Y, de alguna manera, eso me hacía quererla más.

Me odiaba por desearla más sabiendo lo que había pasado. Porque, en el fondo, sabía que no era solo lujuria. No era solo un capricho que podía saciar y olvidar. Era algo más. Algo mucho más profundo. No pensaba admitirlo. Porque admitirlo significaba aceptar que ella me importaba. Que, de algún modo, esta mujer había logrado meterse bajo mi piel.

Caí en mi maldita trampa. Me enredé en mis propios deseos, en mis propios sentimientos. Perdí el control. No era ella quien se estaba doblando ante mí. Era yo quien estaba cediendo. 

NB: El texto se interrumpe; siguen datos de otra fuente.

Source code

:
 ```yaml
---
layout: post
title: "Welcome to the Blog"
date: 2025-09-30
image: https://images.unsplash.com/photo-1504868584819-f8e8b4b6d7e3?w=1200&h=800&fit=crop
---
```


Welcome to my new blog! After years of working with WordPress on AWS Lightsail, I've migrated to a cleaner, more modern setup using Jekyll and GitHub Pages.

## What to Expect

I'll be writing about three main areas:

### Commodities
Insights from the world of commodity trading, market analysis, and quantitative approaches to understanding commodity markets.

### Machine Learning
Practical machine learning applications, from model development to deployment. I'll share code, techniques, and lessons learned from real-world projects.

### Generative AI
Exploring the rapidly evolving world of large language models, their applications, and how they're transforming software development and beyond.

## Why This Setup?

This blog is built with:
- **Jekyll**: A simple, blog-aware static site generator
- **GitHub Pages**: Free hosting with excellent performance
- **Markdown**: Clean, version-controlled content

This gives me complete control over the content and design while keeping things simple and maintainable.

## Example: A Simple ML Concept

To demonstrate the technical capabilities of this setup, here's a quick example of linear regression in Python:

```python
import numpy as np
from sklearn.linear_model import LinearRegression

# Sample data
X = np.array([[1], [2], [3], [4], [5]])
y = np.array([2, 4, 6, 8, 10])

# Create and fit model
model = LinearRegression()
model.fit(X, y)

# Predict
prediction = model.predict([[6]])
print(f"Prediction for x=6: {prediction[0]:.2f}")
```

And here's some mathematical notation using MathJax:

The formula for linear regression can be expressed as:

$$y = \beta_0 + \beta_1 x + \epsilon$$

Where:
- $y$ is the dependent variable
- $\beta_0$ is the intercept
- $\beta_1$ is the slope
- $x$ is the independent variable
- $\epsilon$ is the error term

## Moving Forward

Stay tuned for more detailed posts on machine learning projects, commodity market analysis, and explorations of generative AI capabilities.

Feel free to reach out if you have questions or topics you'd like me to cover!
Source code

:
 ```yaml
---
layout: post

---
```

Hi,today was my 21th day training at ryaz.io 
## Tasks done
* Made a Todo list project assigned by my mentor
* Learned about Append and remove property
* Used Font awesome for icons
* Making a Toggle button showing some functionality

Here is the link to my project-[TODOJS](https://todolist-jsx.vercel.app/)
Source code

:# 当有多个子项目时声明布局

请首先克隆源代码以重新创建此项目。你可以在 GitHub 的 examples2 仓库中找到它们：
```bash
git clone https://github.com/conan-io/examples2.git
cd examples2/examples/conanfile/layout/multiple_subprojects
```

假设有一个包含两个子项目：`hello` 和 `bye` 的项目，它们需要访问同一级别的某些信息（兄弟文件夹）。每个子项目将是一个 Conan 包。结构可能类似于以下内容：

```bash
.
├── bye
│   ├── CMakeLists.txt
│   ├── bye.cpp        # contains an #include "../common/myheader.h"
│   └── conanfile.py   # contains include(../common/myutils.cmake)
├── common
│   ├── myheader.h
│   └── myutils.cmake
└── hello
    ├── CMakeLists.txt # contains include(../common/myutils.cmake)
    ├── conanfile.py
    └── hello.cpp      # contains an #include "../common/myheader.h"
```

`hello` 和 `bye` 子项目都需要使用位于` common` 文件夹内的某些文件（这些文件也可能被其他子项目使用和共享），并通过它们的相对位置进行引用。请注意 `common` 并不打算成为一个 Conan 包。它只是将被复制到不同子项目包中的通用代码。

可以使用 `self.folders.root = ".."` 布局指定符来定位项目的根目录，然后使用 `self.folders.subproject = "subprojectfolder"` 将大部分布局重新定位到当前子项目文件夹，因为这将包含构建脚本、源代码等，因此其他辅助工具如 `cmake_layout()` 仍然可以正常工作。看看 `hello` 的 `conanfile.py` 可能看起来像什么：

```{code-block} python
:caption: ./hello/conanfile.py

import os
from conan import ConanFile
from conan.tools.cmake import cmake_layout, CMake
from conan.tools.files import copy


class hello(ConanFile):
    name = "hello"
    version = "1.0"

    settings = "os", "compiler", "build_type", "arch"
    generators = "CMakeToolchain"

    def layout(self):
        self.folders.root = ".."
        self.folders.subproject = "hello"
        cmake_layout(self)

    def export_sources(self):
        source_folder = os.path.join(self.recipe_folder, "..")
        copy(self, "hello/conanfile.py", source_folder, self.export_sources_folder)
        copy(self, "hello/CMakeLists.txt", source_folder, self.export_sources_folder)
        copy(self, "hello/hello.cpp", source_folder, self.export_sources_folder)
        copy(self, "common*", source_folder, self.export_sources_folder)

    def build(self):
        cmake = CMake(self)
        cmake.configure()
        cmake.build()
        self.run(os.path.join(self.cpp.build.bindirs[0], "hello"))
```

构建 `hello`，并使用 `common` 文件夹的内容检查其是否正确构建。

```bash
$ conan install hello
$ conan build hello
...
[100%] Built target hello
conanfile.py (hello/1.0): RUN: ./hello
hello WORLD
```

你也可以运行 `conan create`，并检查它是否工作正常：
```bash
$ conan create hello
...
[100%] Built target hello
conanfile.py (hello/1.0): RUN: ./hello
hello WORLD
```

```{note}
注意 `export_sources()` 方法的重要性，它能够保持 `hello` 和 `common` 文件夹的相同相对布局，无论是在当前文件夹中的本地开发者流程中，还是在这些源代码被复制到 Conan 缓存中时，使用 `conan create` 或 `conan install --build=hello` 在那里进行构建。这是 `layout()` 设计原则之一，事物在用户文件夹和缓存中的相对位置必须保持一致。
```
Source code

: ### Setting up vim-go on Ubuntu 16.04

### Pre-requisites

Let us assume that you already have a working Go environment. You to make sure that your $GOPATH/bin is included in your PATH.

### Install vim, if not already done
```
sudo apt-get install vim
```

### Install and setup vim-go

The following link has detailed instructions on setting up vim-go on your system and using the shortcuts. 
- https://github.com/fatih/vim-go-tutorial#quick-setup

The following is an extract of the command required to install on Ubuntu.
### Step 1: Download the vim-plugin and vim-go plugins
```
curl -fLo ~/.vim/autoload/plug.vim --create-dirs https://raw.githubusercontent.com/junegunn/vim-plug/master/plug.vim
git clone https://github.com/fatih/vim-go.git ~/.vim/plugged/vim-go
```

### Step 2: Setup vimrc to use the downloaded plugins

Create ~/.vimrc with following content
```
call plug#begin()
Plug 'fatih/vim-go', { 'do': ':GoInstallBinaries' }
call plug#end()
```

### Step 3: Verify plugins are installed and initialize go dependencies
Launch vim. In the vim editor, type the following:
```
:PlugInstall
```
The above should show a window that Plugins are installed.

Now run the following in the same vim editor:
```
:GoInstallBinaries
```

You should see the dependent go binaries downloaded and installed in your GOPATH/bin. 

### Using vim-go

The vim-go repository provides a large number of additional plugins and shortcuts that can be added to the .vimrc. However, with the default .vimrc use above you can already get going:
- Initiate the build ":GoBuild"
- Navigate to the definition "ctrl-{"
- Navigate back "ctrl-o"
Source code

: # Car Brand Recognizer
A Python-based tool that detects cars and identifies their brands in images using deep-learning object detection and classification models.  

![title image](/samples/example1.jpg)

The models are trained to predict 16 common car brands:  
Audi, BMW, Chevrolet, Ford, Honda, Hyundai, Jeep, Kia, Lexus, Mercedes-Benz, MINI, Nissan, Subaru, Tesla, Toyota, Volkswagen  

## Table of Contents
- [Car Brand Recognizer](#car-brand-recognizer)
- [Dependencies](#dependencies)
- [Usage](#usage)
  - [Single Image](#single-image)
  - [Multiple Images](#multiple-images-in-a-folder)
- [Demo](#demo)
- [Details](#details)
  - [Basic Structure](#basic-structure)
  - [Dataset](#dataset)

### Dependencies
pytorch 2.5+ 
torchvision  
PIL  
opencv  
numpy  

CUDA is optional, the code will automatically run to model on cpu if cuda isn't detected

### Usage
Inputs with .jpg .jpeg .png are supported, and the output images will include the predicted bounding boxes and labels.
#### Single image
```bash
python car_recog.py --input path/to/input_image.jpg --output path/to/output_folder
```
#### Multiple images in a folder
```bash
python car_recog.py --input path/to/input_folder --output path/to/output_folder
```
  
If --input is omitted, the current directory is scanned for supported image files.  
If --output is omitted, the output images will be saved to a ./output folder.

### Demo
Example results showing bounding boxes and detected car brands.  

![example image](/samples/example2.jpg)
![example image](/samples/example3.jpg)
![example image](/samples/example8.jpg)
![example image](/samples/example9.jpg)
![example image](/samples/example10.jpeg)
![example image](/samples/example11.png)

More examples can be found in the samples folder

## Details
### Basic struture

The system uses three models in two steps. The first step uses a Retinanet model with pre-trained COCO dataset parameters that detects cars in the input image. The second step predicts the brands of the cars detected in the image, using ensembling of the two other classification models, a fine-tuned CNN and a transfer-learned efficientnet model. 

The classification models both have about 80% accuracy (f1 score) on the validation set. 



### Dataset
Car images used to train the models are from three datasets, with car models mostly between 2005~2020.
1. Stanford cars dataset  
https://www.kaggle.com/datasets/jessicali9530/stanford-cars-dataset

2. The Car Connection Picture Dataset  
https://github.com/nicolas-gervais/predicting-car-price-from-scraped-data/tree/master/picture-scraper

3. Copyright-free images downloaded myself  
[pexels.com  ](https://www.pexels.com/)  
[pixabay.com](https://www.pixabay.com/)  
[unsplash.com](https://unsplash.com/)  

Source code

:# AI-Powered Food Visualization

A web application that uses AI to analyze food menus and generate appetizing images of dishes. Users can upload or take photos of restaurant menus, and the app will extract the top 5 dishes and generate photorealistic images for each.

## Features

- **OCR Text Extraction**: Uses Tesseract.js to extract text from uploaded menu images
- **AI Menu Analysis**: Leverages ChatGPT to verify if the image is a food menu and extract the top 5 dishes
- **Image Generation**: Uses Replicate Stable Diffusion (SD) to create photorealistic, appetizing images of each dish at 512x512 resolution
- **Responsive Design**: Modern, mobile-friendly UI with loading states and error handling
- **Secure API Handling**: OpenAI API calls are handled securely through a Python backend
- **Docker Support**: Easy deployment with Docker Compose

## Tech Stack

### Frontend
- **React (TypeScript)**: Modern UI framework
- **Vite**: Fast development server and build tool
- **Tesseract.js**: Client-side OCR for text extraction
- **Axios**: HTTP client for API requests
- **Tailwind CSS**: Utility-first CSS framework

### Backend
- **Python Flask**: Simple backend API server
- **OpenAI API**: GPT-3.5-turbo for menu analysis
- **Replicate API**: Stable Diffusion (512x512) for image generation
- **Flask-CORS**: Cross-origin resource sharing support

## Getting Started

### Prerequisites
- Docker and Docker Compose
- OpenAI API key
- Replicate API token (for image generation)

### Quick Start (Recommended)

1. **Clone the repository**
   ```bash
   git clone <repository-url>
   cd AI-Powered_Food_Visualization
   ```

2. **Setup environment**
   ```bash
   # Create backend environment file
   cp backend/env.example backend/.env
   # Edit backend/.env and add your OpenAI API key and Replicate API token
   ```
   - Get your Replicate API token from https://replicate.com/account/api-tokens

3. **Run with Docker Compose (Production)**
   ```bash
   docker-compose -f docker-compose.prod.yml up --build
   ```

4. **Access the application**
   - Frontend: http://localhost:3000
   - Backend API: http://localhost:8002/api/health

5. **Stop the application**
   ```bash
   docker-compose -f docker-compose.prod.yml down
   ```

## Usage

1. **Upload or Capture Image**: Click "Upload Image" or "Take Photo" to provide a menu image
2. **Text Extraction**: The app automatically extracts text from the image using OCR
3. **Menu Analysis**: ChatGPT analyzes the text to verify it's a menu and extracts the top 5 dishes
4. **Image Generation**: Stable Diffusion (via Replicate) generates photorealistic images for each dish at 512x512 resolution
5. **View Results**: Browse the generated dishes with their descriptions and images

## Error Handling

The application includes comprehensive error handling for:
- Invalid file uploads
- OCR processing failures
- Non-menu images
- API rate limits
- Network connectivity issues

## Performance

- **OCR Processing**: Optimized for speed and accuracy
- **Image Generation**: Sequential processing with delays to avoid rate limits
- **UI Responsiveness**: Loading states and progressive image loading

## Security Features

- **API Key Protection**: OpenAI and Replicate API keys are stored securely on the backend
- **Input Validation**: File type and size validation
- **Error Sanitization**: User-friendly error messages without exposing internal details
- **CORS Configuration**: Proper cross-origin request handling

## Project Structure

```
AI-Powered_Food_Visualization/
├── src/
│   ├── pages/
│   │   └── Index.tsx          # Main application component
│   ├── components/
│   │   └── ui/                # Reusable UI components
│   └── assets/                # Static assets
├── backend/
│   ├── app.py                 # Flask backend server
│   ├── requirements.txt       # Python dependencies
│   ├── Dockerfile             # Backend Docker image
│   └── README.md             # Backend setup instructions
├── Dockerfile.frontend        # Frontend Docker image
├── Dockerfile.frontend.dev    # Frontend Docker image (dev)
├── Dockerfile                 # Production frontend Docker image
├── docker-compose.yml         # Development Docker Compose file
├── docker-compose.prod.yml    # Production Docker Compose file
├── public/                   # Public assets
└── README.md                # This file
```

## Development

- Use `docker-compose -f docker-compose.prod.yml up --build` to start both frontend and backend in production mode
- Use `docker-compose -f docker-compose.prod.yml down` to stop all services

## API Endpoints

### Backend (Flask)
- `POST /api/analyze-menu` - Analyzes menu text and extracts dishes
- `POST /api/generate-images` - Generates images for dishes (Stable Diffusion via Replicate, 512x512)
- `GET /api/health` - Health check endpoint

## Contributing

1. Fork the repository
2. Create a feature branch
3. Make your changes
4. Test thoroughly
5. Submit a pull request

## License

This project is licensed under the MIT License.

Apoyé mi frente en su pecho, sintiendo su calor, su respiración tranquila, ajena a todo lo que se desataba dentro de mí. Esta mujer me estaba volviendo loco. 

Pero lo peor de todo era que sabía que no estaba solo en esto. Ella también lo sentía. Lo vi en sus ojos, lo escuché en sus pensamientos. Esa lucha interna, esa necesidad de alejarse, pero al mismo tiempo, esa desesperación por sentir algo más que dolor y frío. Quería mi calor. Tanto como yo quería el suyo.

Y en ese momento, lo admití, aunque me costara. Había perdido. 

Esta mujer era más que un capricho.

Pero lo peor de todo era que no podía dejarla ir. Porque sabía que si lo hacía, si la dejaba ir ahora, jamás encontraría paz.

Ella era mi tormenta. Y no había escapatoria.